Here’s how I built and implemented a framework at TomTom that finally connected experimentation to strategy, revenue, and trust.
Challenge
At TomTom, our experimentation program was thriving — hundreds of A/B tests, rising velocity, solid win rates.
But one question from leadership stopped us cold:
“We’re running more tests than ever, so why isn’t this moving our bottom line?”
That question exposed a gap between testing output and business outcomes.
We were optimizing micro-metrics (clicks, flows, button copy) but not tying them back to company OKRs.
And like many organizations, we faced classic pitfalls:
1. Win Rate Obsession: Celebrating small UX wins that didn’t shift revenue.
2. Velocity Illusion: Mistaking more tests for more impact.
3. Surface Metrics: Measuring clicks, not contribution to business growth.
4. Stakeholder Misalignment: Failing to communicate the “why” behind each test.
It was time to evolve experimentation from a set of tactics to a strategic decision-making system.
Results
Strategic alignment: 80% of experiments mapped to OKRs or KPI branches.
Maintained test velocity with stable 33% win rate.
Faster decision-making: leaders could instantly see test-to-business impact.
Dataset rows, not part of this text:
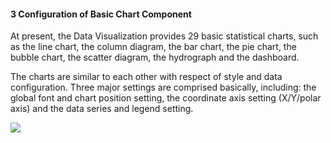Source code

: #### 3 Configuration of Basic Chart Component

At present, the Data Visualization provides 29 basic statistical charts, such as the line chart, the column diagram, the bar chart, the pie chart, the bubble chart, the scatter diagram, the hydrograph and the dashboard.

The charts are similar to each other with respect of style and data configuration. Three major settings are comprised basically, including:
the global font and chart position setting, the coordinate axis setting (X/Y/polar axis) and the data series and legend setting.

![](https://github.com/jdcloudcom/cn/blob/edit/image/Data-Visualization/media/d703ad879e5a5b4d939078caecbac8b4.png)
More strategic experimentation: from spaghetti testing to strategic testing impacting business resutls.
Cultural shift: experimentation evolved from proof of concept to proof of impact.
80%
of experiments are tied to KPI's
33%
win rate maintained
84%
Increase in time spent on website
Process
I designed and implemented TomTom’s Strategic Experimentation Framework, a system that connects every experiment to business outcomes using three foundational pillars.
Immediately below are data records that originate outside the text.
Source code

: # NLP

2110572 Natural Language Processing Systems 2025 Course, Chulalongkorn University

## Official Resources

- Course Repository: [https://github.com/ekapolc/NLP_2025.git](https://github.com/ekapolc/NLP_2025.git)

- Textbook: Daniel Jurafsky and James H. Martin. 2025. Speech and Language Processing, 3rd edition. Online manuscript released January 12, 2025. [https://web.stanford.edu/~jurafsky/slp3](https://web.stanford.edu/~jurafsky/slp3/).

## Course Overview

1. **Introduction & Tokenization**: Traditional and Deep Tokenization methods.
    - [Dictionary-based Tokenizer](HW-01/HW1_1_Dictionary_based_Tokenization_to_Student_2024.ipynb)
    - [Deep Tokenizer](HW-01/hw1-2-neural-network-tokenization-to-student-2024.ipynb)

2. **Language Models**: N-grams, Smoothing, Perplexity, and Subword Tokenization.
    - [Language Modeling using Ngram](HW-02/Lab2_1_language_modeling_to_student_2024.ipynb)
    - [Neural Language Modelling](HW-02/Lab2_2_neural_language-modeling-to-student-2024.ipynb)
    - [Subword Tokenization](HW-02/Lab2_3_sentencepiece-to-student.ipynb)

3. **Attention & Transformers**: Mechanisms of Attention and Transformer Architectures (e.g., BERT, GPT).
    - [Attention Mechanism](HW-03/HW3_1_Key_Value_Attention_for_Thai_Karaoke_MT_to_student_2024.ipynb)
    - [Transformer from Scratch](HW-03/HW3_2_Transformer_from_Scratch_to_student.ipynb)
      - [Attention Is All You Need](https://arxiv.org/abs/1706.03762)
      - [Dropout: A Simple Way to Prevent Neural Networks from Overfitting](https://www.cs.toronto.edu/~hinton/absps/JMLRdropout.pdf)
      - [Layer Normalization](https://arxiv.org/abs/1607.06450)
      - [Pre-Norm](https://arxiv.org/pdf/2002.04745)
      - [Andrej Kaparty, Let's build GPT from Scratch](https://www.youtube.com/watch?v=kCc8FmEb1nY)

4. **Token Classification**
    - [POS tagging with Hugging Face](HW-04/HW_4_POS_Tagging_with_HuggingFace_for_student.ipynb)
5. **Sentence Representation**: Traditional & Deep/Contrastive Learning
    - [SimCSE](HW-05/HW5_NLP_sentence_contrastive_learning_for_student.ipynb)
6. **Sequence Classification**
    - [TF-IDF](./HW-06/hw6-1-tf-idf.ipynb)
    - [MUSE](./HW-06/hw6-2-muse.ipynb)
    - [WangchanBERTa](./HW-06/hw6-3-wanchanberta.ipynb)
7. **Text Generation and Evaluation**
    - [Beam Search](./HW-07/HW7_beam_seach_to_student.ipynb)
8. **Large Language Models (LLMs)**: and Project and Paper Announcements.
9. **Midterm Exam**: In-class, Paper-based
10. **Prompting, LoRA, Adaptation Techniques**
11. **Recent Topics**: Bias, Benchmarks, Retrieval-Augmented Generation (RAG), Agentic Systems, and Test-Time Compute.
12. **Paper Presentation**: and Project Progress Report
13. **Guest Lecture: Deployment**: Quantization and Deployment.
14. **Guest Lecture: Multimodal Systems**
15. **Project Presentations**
Strategic Alignment: Connecting Tests to Company Goals
Introduced KPI Trees to visualize how every test linked to top-line metrics like MRR, activation, and retention.
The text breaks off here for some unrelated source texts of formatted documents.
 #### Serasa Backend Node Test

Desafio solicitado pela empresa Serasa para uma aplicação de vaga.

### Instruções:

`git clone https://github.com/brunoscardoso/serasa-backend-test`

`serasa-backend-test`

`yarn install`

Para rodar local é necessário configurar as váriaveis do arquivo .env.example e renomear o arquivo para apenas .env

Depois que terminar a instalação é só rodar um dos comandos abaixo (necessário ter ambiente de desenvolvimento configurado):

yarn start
Mapped each product team’s hypotheses to company OKRs, ensuring direct alignment with business priorities.
Used KPI Trees as a storytelling tool - not just analysis - so anyone could see how a test influenced revenue.
This resulted in teams able to asnwer the question: “Which business goal does this experiment move?”
Lean Experimentation Execution: Doing More with Less
At TomTom, colleagues could only dedicate 10–30% of their time to experimentation. We needed lean, high-leverag that help us move quickly.
Focused on high-impact tests (pricing, onboarding, paywalls) instead of small tweaks.
Built a lightweight experiment database where every test (win or fail) is fed back into collective learning.
Introduced Opportunity Solution Trees to prioritize ideas based on potential ROI.
Standardized experiment setup using templates and AI-supported automation for reporting and analysis.
With this, I maintained 33% win rate while scaling from 50 to 300 tests per year with no additional headcount.
Stakeholder Buy-In: Turning Data into Decisions
The hardest part wasn’t running experiments — it was getting leadership to care about them. and to solve this:
Created strategic experiment reports that visualized impact across KPI Trees.
Held bi-weekly "Growth Demo's” sessions where results were framed around learnings and business goals.
Shared ROI projections, cumulative learnings, and OKR progress instead of isolated test wins.
This boosted executive buy-in. Experimentation became a trusted growth driver, and not just a marketing function.
Conclusion
This framework transformed TomTom’s experimentation culture.
By aligning tests with OKRs, visualizing impact through KPI Trees, and communicating value through lean, transparent reporting, we proved that experimentation is not about running tests, it’s about driving decisions.
We stopped throwing spaghetti at the wall. Now, every test has a purpose and every insight moves the business forward.